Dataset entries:

........

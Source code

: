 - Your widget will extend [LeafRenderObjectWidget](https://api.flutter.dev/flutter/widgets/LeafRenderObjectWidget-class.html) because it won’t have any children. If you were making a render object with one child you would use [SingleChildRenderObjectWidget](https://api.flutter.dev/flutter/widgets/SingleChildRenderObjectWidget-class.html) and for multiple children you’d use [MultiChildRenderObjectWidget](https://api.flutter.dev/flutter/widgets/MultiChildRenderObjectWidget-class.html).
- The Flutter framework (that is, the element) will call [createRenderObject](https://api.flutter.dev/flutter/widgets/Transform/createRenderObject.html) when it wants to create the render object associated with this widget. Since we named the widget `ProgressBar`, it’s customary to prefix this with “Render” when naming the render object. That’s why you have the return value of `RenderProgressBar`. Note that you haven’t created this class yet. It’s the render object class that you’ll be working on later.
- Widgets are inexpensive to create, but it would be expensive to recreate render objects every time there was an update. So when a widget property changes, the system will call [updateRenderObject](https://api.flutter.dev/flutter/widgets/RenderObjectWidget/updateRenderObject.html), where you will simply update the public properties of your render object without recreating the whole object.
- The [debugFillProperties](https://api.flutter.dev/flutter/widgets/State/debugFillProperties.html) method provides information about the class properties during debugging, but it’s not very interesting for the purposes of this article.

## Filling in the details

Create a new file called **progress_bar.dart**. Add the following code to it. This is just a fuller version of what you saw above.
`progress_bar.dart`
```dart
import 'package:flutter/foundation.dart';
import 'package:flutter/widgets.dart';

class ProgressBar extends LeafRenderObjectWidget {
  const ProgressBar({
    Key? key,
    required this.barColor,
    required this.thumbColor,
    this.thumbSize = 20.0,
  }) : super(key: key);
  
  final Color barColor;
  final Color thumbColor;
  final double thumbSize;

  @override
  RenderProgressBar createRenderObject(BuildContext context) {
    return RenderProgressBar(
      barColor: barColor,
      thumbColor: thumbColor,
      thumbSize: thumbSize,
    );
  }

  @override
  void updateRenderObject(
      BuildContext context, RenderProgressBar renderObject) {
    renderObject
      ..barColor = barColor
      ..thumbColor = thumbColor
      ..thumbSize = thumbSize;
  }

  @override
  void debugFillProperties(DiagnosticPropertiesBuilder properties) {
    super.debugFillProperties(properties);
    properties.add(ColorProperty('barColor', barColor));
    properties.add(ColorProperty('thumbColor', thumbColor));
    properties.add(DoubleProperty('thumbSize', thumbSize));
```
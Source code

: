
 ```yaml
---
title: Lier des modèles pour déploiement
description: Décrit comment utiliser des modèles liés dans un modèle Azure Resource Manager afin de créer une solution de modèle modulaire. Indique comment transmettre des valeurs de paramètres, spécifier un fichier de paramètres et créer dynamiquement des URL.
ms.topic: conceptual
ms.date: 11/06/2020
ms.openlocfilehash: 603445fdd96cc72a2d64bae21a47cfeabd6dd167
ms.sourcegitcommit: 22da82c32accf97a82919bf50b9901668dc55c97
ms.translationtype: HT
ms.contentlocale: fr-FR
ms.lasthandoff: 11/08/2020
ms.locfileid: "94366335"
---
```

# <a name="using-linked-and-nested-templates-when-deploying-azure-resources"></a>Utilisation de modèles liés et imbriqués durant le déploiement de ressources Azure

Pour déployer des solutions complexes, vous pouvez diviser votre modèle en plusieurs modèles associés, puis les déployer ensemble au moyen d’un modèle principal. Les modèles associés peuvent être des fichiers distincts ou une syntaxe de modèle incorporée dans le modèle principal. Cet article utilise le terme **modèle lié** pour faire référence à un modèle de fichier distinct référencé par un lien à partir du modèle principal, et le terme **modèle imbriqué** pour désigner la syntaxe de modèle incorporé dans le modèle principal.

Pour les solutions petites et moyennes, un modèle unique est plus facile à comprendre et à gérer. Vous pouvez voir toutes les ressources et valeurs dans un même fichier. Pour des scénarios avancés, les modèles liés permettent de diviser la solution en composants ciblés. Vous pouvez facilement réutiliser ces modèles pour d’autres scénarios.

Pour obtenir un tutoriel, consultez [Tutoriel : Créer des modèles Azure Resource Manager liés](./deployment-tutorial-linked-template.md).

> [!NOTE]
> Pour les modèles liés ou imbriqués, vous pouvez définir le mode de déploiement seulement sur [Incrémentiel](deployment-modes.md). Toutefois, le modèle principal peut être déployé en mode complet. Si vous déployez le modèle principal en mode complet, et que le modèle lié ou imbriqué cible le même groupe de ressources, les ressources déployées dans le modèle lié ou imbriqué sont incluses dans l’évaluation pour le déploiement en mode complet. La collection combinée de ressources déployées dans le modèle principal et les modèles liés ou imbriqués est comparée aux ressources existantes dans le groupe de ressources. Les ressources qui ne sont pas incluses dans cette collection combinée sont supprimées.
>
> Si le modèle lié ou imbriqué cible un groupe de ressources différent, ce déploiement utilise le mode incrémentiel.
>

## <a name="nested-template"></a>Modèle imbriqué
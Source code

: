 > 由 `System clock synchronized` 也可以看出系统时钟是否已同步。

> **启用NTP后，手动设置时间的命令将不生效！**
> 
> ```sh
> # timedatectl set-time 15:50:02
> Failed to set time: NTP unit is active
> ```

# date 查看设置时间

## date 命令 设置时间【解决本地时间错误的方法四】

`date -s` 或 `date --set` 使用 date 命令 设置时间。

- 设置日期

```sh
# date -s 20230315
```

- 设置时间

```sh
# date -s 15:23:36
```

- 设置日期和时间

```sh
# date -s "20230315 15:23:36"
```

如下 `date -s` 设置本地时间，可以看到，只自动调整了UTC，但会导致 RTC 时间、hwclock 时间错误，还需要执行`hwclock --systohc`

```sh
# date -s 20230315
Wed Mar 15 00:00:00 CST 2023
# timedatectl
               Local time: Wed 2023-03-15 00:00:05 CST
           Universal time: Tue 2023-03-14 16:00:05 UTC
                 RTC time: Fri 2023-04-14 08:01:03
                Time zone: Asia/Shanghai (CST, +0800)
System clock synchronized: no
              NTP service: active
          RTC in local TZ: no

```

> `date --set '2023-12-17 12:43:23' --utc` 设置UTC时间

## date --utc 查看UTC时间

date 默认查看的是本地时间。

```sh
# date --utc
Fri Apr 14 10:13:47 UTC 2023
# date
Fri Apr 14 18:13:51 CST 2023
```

........

» **Required action**: Show all lines above holding the word "final".

» **Written response**:
  final Color barColor;
  final Color thumbColor;
  final double thumbSize;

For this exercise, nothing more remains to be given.